[Opening PROVIDED RECORDS section]

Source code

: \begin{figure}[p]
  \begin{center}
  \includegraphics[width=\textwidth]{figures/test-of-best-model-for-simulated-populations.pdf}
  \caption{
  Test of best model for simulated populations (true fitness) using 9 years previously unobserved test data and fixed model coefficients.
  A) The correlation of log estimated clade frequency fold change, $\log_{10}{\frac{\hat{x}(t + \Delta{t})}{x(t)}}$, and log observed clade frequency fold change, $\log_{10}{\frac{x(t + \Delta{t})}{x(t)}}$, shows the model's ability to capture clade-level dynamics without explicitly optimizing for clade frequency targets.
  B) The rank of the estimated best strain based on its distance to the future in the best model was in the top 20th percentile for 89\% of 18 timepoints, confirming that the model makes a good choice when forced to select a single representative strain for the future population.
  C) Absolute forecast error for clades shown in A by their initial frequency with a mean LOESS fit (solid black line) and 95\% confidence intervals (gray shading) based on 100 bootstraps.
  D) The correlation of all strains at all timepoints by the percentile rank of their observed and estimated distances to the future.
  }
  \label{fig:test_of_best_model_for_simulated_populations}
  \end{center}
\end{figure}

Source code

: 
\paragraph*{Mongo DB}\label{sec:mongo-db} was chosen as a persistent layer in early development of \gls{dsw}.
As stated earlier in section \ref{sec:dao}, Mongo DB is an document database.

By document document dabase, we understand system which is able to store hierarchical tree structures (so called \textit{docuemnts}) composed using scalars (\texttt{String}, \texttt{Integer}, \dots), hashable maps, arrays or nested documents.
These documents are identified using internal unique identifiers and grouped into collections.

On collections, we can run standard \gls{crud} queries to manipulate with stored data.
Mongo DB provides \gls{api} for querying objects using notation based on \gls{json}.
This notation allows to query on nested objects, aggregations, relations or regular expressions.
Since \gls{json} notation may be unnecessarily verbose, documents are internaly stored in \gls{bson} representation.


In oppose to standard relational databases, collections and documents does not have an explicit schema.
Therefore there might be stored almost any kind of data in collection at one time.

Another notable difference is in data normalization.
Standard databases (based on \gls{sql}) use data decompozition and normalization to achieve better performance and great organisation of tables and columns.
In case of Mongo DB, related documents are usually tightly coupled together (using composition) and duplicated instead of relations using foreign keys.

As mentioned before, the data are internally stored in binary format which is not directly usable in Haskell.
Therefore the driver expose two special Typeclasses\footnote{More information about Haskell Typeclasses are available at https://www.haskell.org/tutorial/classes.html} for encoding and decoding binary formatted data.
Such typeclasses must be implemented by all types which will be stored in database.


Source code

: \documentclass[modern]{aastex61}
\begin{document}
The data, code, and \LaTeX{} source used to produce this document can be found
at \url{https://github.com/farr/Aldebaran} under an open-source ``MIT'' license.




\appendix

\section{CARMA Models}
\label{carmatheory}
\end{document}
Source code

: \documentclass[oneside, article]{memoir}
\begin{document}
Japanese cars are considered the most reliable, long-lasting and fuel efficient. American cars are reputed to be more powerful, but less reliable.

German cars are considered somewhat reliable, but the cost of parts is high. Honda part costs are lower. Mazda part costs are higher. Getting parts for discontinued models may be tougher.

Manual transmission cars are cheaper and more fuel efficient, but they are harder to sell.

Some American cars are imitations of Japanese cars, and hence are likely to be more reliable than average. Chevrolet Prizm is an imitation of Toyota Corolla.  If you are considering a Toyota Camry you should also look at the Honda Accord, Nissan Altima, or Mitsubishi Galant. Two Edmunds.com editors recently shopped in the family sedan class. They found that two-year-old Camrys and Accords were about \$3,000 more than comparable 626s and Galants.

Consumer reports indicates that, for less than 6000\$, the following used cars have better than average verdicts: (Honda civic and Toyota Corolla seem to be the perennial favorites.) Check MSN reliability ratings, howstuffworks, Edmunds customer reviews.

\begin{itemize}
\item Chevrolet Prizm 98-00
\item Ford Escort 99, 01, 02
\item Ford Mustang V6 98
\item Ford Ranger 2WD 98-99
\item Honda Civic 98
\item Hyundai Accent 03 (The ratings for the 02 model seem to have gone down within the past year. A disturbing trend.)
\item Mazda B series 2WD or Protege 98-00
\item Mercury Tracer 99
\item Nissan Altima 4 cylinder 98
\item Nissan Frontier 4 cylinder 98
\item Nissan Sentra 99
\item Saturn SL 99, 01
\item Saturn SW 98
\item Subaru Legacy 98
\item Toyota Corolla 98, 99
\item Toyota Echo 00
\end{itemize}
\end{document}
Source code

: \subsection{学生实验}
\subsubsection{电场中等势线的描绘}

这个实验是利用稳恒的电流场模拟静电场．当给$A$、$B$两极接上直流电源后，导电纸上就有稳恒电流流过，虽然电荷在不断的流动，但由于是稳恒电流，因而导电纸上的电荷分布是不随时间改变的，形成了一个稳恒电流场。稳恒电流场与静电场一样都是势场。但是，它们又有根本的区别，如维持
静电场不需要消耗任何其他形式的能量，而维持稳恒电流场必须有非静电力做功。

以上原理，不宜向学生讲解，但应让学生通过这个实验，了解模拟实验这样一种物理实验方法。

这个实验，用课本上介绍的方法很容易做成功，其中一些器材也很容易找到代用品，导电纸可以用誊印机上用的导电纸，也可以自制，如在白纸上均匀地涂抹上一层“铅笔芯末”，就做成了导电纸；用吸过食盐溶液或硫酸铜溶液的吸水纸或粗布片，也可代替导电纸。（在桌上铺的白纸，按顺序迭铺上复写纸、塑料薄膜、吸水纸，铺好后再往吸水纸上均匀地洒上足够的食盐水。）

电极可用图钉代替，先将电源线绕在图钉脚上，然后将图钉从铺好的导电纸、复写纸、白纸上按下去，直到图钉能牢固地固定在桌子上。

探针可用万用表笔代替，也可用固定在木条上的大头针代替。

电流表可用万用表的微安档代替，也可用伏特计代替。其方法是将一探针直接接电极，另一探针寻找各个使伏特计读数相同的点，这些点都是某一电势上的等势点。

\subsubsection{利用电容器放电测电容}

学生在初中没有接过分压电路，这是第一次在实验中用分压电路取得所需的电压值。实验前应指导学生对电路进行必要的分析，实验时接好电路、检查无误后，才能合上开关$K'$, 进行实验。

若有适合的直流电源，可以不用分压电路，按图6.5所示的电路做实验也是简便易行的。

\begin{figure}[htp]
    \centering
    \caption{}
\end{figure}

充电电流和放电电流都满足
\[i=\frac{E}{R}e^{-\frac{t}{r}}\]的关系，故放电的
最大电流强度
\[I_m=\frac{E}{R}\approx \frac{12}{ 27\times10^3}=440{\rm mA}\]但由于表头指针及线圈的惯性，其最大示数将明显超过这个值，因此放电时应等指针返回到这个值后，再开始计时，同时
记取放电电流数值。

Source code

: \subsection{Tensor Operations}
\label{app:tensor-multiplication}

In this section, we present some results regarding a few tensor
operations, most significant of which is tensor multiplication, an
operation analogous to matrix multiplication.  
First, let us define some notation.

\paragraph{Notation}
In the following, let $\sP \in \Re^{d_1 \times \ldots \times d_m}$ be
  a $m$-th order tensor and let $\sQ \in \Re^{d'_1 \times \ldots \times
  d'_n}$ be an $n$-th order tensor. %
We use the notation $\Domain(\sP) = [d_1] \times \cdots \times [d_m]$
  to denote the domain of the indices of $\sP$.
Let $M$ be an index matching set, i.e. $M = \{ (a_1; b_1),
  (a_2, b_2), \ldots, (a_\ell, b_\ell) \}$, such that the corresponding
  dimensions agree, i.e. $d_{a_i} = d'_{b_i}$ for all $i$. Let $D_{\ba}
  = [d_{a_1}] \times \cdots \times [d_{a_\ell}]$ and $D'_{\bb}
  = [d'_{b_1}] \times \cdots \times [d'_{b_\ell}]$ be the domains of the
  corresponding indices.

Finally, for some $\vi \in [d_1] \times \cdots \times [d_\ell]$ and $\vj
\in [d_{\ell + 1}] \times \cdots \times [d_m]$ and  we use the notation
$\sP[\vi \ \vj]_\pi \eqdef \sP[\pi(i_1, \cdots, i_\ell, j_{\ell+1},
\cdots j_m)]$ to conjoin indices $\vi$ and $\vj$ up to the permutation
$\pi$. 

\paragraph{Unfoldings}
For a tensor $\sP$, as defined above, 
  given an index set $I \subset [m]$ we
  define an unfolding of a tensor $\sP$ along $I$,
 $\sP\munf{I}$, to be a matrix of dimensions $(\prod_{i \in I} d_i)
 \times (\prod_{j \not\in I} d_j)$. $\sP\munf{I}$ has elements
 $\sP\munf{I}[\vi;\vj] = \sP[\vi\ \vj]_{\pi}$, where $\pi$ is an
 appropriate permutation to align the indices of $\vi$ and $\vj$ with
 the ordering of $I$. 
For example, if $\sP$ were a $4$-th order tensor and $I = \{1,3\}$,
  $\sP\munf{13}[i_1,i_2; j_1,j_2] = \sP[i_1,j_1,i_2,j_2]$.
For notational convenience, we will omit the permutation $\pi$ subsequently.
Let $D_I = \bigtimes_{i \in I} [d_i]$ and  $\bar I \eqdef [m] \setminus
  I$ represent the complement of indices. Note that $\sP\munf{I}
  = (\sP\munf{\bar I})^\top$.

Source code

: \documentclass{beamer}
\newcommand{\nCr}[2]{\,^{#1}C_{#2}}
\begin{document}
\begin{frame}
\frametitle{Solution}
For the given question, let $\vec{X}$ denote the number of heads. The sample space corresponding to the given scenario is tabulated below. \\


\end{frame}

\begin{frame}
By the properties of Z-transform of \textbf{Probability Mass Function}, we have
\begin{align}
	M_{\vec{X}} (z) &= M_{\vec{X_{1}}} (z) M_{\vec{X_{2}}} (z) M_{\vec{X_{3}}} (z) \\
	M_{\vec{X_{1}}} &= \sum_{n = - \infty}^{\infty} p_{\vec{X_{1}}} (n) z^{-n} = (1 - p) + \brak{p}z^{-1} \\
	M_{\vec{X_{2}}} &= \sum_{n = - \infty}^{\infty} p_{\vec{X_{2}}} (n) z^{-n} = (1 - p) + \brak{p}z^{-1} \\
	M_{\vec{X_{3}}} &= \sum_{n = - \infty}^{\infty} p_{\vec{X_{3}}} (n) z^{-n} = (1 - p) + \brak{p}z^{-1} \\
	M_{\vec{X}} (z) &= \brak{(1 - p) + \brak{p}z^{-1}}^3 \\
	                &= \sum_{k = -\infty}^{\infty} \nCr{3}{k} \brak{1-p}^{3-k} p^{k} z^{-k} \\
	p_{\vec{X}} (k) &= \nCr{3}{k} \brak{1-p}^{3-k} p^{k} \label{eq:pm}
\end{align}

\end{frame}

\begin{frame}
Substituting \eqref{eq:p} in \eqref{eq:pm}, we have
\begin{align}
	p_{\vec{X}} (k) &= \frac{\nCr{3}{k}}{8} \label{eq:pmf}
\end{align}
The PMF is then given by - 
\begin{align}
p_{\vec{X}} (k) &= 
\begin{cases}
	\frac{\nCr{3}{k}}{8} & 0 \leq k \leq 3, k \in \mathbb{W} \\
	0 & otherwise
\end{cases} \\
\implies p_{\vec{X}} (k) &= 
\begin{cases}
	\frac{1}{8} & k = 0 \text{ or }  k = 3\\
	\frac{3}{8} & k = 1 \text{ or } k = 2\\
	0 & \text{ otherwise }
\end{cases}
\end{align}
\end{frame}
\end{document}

[Closing PROVIDED RECORDS section]

* **WHAT YOU NEED TO DO**: Beginning with the opening line above, retype the records exactly through the line with "Test of best", both ends included.

* **REPLY TO THE EXERCISE**:
Source code

: \begin{figure}[p]
  \begin{center}
  \includegraphics[width=\textwidth]{figures/test-of-best-model-for-simulated-populations.pdf}
  \caption{
  Test of best model for simulated populations (true fitness) using 9 years previously unobserved test data and fixed model coefficients.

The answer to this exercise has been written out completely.